Please give back, word for word, each line from the start of the entries through the one in which "using genotype/phenotype to" is found.

Source information:
▬▬▬▬▬▬
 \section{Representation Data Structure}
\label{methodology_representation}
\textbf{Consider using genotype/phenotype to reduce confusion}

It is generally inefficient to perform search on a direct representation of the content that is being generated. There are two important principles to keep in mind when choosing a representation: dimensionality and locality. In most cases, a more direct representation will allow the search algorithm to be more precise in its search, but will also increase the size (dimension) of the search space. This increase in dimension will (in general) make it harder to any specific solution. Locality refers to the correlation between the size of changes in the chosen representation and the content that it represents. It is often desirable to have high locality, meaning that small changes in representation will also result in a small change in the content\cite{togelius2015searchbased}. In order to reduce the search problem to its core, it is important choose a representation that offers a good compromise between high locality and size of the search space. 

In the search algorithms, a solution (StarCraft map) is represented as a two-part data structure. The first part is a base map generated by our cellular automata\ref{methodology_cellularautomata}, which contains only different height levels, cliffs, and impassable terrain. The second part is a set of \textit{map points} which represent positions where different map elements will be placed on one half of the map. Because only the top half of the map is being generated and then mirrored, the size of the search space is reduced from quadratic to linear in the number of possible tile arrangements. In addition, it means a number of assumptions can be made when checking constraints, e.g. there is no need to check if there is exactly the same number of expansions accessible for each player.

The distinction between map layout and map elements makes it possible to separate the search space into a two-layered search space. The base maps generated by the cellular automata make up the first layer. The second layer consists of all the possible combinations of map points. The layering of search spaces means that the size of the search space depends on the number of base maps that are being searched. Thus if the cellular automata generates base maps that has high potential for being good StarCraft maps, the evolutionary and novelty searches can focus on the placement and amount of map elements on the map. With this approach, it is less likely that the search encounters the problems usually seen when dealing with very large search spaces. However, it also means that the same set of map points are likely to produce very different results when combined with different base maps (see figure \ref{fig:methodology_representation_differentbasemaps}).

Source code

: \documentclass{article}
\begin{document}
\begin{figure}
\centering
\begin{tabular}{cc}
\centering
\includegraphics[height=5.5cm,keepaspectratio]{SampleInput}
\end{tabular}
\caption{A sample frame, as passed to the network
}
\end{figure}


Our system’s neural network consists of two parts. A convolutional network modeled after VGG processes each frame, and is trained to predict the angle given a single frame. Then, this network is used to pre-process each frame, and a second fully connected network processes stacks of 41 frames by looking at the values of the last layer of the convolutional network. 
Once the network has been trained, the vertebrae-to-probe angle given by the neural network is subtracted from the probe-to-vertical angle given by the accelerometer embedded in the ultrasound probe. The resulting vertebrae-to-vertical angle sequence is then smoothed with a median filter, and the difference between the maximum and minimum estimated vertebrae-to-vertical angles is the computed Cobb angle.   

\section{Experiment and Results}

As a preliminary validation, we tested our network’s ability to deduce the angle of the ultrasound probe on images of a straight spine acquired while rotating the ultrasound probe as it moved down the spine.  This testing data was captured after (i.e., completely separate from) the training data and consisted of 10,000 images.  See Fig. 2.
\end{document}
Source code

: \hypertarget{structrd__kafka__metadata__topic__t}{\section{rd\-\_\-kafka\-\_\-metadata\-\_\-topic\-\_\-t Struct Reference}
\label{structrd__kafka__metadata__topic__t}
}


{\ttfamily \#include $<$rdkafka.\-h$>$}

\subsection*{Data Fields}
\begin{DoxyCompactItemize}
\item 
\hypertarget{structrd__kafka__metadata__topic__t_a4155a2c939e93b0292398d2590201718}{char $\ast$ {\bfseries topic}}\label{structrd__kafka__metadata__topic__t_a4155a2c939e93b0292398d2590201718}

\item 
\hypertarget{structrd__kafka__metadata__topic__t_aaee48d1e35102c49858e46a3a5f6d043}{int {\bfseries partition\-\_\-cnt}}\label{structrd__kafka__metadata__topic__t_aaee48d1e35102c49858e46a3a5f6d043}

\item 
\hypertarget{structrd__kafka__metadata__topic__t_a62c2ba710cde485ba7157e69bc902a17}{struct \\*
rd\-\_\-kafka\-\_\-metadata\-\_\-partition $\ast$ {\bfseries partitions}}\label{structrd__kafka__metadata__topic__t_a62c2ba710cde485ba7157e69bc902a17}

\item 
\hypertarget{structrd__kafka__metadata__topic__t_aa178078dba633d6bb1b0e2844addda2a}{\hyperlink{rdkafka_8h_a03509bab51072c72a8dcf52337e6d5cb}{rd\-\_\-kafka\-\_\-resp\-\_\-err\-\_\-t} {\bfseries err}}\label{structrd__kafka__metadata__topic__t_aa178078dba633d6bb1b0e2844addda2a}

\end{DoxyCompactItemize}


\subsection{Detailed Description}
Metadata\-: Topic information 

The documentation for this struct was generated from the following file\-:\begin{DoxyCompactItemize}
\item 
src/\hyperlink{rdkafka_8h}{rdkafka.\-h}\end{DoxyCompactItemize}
▬▬▬▬▬▬
Output of the exercise:
 \section{Representation Data Structure}
\label{methodology_representation}
\textbf{Consider using genotype/phenotype to reduce confusion}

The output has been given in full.